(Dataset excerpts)
::::::

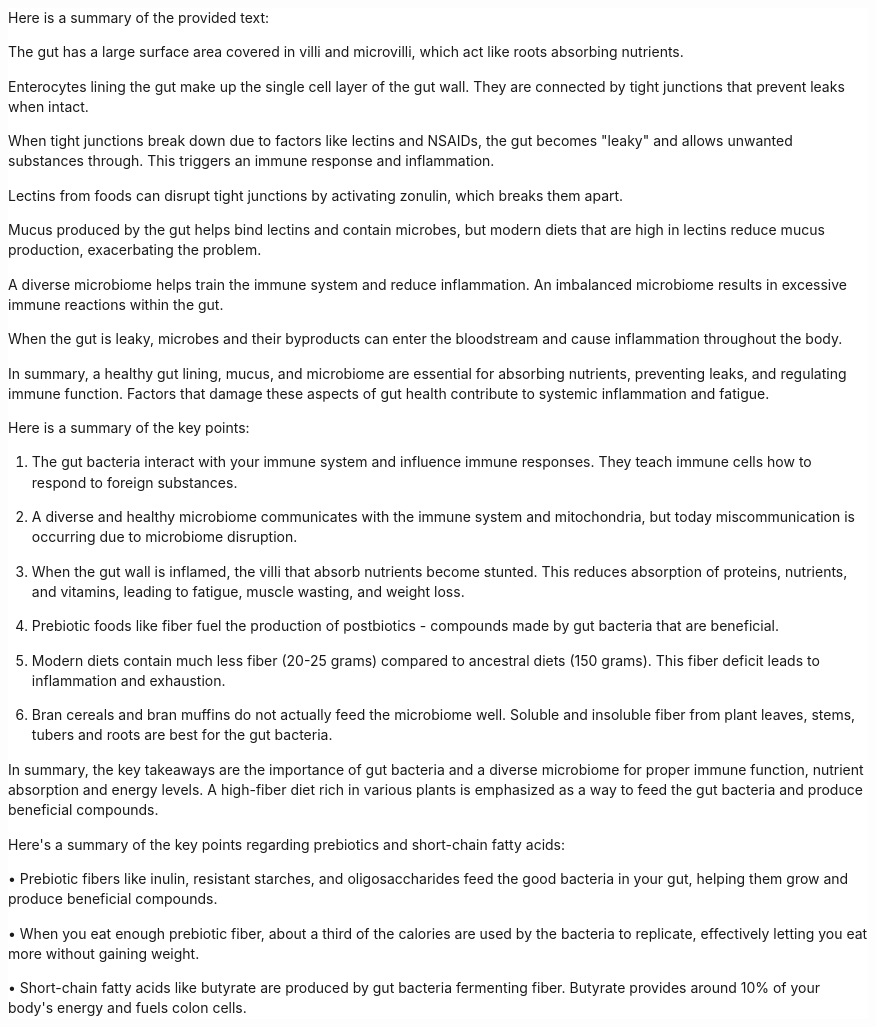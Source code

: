  Here is a summary of the provided text:

The gut has a large surface area covered in villi and microvilli, which act like roots absorbing nutrients. 

Enterocytes lining the gut make up the single cell layer of the gut wall. They are connected by tight junctions that prevent leaks when intact.

When tight junctions break down due to factors like lectins and NSAIDs, the gut becomes "leaky" and allows unwanted substances through. This triggers an immune response and inflammation.

Lectins from foods can disrupt tight junctions by activating zonulin, which breaks them apart. 

Mucus produced by the gut helps bind lectins and contain microbes, but modern diets that are high in lectins reduce mucus production, exacerbating the problem.

A diverse microbiome helps train the immune system and reduce inflammation. An imbalanced microbiome results in excessive immune reactions within the gut.

When the gut is leaky, microbes and their byproducts can enter the bloodstream and cause inflammation throughout the body.

In summary, a healthy gut lining, mucus, and microbiome are essential for absorbing nutrients, preventing leaks, and regulating immune function. Factors that damage these aspects of gut health contribute to systemic inflammation and fatigue.

 Here is a summary of the key points:

1. The gut bacteria interact with your immune system and influence immune responses. They teach immune cells how to respond to foreign substances.

2. A diverse and healthy microbiome communicates with the immune system and mitochondria, but today miscommunication is occurring due to microbiome disruption. 

3. When the gut wall is inflamed, the villi that absorb nutrients become stunted. This reduces absorption of proteins, nutrients, and vitamins, leading to fatigue, muscle wasting, and weight loss.

4. Prebiotic foods like fiber fuel the production of postbiotics - compounds made by gut bacteria that are beneficial.

5. Modern diets contain much less fiber (20-25 grams) compared to ancestral diets (150 grams). This fiber deficit leads to inflammation and exhaustion.

6. Bran cereals and bran muffins do not actually feed the microbiome well. Soluble and insoluble fiber from plant leaves, stems, tubers and roots are best for the gut bacteria.

In summary, the key takeaways are the importance of gut bacteria and a diverse microbiome for proper immune function, nutrient absorption and energy levels. A high-fiber diet rich in various plants is emphasized as a way to feed the gut bacteria and produce beneficial compounds.

 Here's a summary of the key points regarding prebiotics and short-chain fatty acids:

• Prebiotic fibers like inulin, resistant starches, and oligosaccharides feed the good bacteria in your gut, helping them grow and produce beneficial compounds.

• When you eat enough prebiotic fiber, about a third of the calories are used by the bacteria to replicate, effectively letting you eat more without gaining weight. 

• Short-chain fatty acids like butyrate are produced by gut bacteria fermenting fiber. Butyrate provides around 10% of your body's energy and fuels colon cells.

::::::

Try it ▸
Copy down each line in the entries that has the word "Here".

Problem solution ▸
:  Here is a summary of the provided text:
 Here is a summary of the key points:
 Here's a summary of the key points regarding prebiotics and short-chain fatty acids:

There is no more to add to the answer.